My final selection, cropped and adjusted for colour correction in Lightroom, is below.

IMG_2442-2 Ex 3.2

Part 2 Results:
I used shutter speeds in the range of 2.5 sec. to 4 sec. to achieve the correct amount of motion blur from the car lights to capture just the light trails whilst keeping the background static. A slower shutter speed was required to just capture the lights rather than the cars themselves.

My contact sheet for part 1 of this exercise is below showing my shooting data and final selection.

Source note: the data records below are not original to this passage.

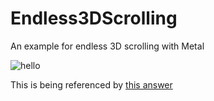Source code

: # Endless3DScrolling
An example for endless 3D scrolling with Metal

![hello](https://fat.gfycat.com/ResponsibleCleanGraywolf.gif)

This is being referenced by [this answer](http://stackoverflow.com/a/39995294/6605742)
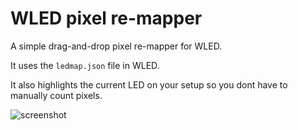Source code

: # WLED pixel re-mapper

A simple drag-and-drop pixel re-mapper for WLED.

It uses the `ledmap.json` file in WLED.

It also highlights the current LED on your setup so you dont have to manually count pixels.

![screenshot](https://user-images.githubusercontent.com/849426/138596782-2cae01d9-1be3-4c35-9362-c615b5b3cef4.png)
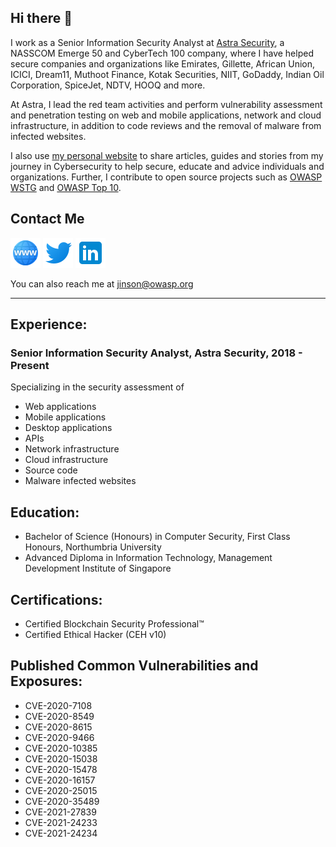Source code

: ## Hi there 👋

I work as a Senior Information Security Analyst at [Astra Security](https://www.getastra.com), a NASSCOM Emerge 50 and CyberTech 100 company, where I have helped secure companies and organizations like Emirates, Gillette, African Union, ICICI, Dream11, Muthoot Finance, Kotak Securities, NIIT, GoDaddy, Indian Oil Corporation, SpiceJet, NDTV, HOOQ and more.

At Astra, I lead the red team activities and perform vulnerability assessment and penetration testing on web and mobile applications, network and cloud infrastructure, in addition to code reviews and the removal of malware from infected websites.

I also use [my personal website](https://www.jinsonvarghese.com) to share articles, guides and stories from my journey in Cybersecurity to help secure, educate and advice individuals and organizations. Further, I contribute to open source projects such as [OWASP WSTG](https://github.com/OWASP/wstg) and [OWASP Top 10](https://github.com/OWASP/Top10).

## Contact Me

[![Website](https://raw.githubusercontent.com/jinsonvarghese/jinsonvarghese/main/resources/website%20icon.png)](https://www.jinsonvarghese.com)
[![Twitter](https://raw.githubusercontent.com/jinsonvarghese/jinsonvarghese/main/resources/twitter%20icon.png)](https://twitter.com/JinsonCyberSec) 
[![LinkedIn](https://raw.githubusercontent.com/jinsonvarghese/jinsonvarghese/main/resources/linkedin%20icon.png)](https://www.linkedin.com/in/jinsonvarghese/)

You can also reach me at jinson@owasp.org

---

## Experience:

### Senior Information Security Analyst, Astra Security, 2018 - Present

Specializing in the security assessment of
- Web applications
- Mobile applications
- Desktop applications
- APIs
- Network infrastructure
- Cloud infrastructure
- Source code
- Malware infected websites

## Education:

- Bachelor of Science (Honours) in Computer Security, First Class Honours, Northumbria University
- Advanced Diploma in Information Technology, Management Development Institute of Singapore

## Certifications:

- Certified Blockchain Security Professional™
- Certified Ethical Hacker (CEH v10)

## Published Common Vulnerabilities and Exposures:

- CVE-2020-7108
- CVE-2020-8549
- CVE-2020-8615
- CVE-2020-9466
- CVE-2020-10385
- CVE-2020-15038
- CVE-2020-15478
- CVE-2020-16157
- CVE-2020-25015
- CVE-2020-35489
- CVE-2021-27839
- CVE-2021-24233
- CVE-2021-24234
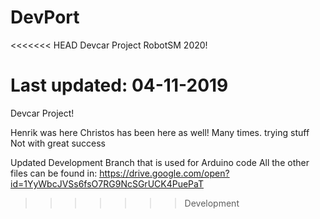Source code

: # DevPort
<<<<<<< HEAD
Devcar Project RobotSM 2020!

Last updated: 04-11-2019
=======
Devcar Project!

Henrik was here
Christos has been here as well!
Many times. trying stuff
Not with great success

Updated Development Branch that is used for Arduino code
All the other files can be found in: https://drive.google.com/open?id=1YyWbcJVSs6fsO7RG9NcSGrUCK4PuePaT

>>>>>>> Development
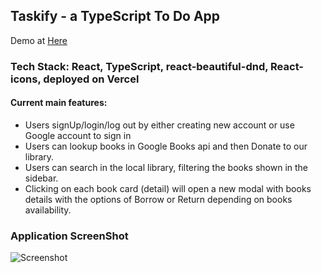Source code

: ## Taskify - a TypeScript To Do App

Demo at <a href="https://taskify-two.vercel.app/"> Here </a>

### Tech Stack: React, TypeScript, react-beautiful-dnd, React-icons, deployed on Vercel

#### Current main features:

- Users signUp/login/log out by either creating new account or use Google account to sign in
- Users can lookup books in Google Books api and then Donate to our library.
- Users can search in the local library, filtering the books shown in the sidebar.
- Clicking on each book card (detail) will open a new modal with books details with the options of Borrow or Return depending on books availability.


### Application ScreenShot

![Screenshot](bookshelf_ss.png)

EYV Contact Sheet Ex 3.2 p2 v2

My final selection, adjusted for colour correction in Lightroom, is below.

IMG_2638-2

Findings:
I think undertaking the two variations above on the use of shutter speed together within this exercise clearly shows the impact different shutter speeds can have under different conditions, whilst trying to achieve a slightly different goal using the same theme.  The slower the shutter speed the more time you have to capture motion blur, however, you have to be careful that the shutter speed is not too slow for your chosen subject otherwise they could be so fleeting within the overall time frame that they are not recorded at all.  Saying that, this technique is used by photographers who want to photograph a landscape, urban or otherwise, which is busy with people but they do not want people in the frame.  A long exposure makes the people fleeting within time/frame and so are not recorded strongly (as ghosts) or not at all.

Reflection:

These are two exercises which I would like to explore more in the future maybe with a different subject matter.  I think using cars is probably a bit cliché but it certainly works here to show the effects of slower shutter speeds with moving objects.  It is interesting to think that you could order/arrange all moving objects according to their speed capturing them in differing states of ‘blur’ within a photograph.

This completes my submission for Exercise 3.2.